Tevhidi dünya görüşü; vahyin kavramlarının Kur'an bütünlüğünde vahyin ortaya koyduğu eğitim ve talim metoduyla uygulanmasını esas alır. Bir kavramı kuran butunluğünde ele almak başlı başına çözüm olmamakta, bu kavramın insan hayatındaki işleyiş süreci noktasındada vahiyden bagımsız bir süreç işlemek kavramın sadece düşüncede adeta entellektüel bir bilgi birikimi olmaktan öte geçirmemektedir. Misal olarak bir sabır kavramını irdelersek; tevhidi mücadelenin hareketleşmemiş henüz oluşum asamalarında olduğu süreçte "onların yanından güzellikle ayrıl" "onlara selam de" "onlar rabbin rızası için sabrederler" şeklinde devam eden ayetler zinciri irdelenmeli, sabrın Kur'an bütünlüğündeki ele alınış biçimi fert veya topluluklarca bu sureç izlenerek pratize edilmelidir. Vahyin hayata taşınması beşerin tasarrufuna bırakılmış değildir. Allah rasulu bile bu tasaruufu kendinde görmemiş ve "Ben kendisine vahyedilen bir beşerden başkası değilim" demiştir. Abese suresinde biz bu gerçeği daha derin görmekteyiz. Yine vahyi hayata taşımada beşeri tecrübelerden de faydalanmak gibi bir yetkiyle donatılmış değiliz. Bu din rabbanidir. Metoduda rabbanidir. Ve ancak rabbani olan metod uygulandığında Allah'ın vaad ettiği gayb pencereleri açılır. Müzzemmil suresinde geçen tedricen , tertil üzere Kur'an okuma eylemi kuran butunluğunde ele alınmalı, hayata aktarılmalıdır ki, beşerin muhtaç olduğu fıtrat inkılabı gerçekleşmiş olsun.

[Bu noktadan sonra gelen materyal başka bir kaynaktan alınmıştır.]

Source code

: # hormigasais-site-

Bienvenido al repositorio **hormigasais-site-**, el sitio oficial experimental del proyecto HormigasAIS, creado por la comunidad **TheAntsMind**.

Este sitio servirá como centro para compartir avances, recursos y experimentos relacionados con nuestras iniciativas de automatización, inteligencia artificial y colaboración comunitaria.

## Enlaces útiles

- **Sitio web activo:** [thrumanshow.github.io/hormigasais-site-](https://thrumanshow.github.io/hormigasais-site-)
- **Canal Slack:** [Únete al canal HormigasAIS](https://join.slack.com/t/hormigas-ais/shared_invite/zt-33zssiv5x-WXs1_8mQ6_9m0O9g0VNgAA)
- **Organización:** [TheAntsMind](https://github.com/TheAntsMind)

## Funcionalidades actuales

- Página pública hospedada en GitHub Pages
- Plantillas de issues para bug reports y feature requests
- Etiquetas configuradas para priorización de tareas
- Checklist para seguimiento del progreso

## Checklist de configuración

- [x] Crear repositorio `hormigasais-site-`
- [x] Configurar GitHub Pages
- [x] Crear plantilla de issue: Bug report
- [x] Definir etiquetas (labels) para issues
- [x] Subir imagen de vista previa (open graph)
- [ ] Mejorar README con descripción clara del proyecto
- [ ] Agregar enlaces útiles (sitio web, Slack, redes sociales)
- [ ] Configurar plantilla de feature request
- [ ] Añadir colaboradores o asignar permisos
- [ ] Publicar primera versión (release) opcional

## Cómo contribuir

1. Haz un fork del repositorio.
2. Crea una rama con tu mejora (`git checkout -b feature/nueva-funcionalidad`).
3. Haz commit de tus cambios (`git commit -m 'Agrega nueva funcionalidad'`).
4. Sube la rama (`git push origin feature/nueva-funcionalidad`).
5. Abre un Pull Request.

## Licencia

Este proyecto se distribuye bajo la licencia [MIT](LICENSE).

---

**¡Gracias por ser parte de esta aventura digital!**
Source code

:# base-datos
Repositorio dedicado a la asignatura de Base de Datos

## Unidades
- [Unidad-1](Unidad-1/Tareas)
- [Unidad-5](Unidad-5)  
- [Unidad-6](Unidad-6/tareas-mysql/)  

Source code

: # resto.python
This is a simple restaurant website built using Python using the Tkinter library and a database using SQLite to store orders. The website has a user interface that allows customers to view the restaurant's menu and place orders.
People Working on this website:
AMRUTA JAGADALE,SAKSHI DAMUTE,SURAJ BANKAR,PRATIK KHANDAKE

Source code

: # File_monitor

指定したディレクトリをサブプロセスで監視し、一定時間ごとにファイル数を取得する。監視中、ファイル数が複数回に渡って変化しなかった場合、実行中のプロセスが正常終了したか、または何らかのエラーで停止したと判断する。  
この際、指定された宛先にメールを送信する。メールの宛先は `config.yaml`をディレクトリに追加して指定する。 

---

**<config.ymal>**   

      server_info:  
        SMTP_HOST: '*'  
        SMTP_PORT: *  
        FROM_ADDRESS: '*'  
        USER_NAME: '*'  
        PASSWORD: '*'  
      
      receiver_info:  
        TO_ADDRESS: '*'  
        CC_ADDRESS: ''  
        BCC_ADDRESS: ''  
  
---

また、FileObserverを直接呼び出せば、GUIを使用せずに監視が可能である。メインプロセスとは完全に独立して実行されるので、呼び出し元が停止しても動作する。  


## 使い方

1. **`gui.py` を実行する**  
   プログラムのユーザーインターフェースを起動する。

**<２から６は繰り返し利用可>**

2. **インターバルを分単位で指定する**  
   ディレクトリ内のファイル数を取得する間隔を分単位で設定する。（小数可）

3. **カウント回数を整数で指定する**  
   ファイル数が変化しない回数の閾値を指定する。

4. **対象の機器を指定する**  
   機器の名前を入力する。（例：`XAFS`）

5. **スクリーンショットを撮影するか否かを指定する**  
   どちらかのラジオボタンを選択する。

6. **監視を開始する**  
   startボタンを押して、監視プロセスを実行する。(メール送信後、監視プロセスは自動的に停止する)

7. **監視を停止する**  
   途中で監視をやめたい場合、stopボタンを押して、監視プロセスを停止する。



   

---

Mustazaf insanların içerisinde yaşadıkları zulüm düzenlerinde ki (biz bunu cahili toplumlar şeklinde ifade ediyoruz) diriliş hareketleri esasen küresel güçlerin, iblislerinde mercek altına aldığı bir olgudur. Küresel iblisler ki bunların başında ABD ve İsrail gelmektedir. Vahyin ortaya koyduğu kavramlara müdahale etmekte, ellerinde bulunan görsel ve yazılı medya ile beraber, bazende sözde alim kisvesindeki kalem sahiplerini de kullanarak bu kavramların içlerini bosaltıp, kendi meşruiyetlerini esas alan söylemlerle doldurmaktadır. Vahyin kavramlarını bir tesbihdeki boncuk taneleriyle ifade edersek; esasen kavramlar bir butunluk içerisindedir. Tesbih tanelerinden birini çıkardığınızda ahenk bozulacak; orijinal butunluk kaybolacaktır. Nasıl ki tesbihatın çekilmesinde bile bir ahenk düzen disiplin varsa vahyin hayata taşınmasında da bu sureç uygulanmalı, kainatla butunluk içerisinde olan bu süreç izlenmelidir. Bu ise bedel ödemeye hazır muvahhidi bir tavırdır. Ancak bu sureç bedel ödemeye azmetmiş gönüllerin eylemidr.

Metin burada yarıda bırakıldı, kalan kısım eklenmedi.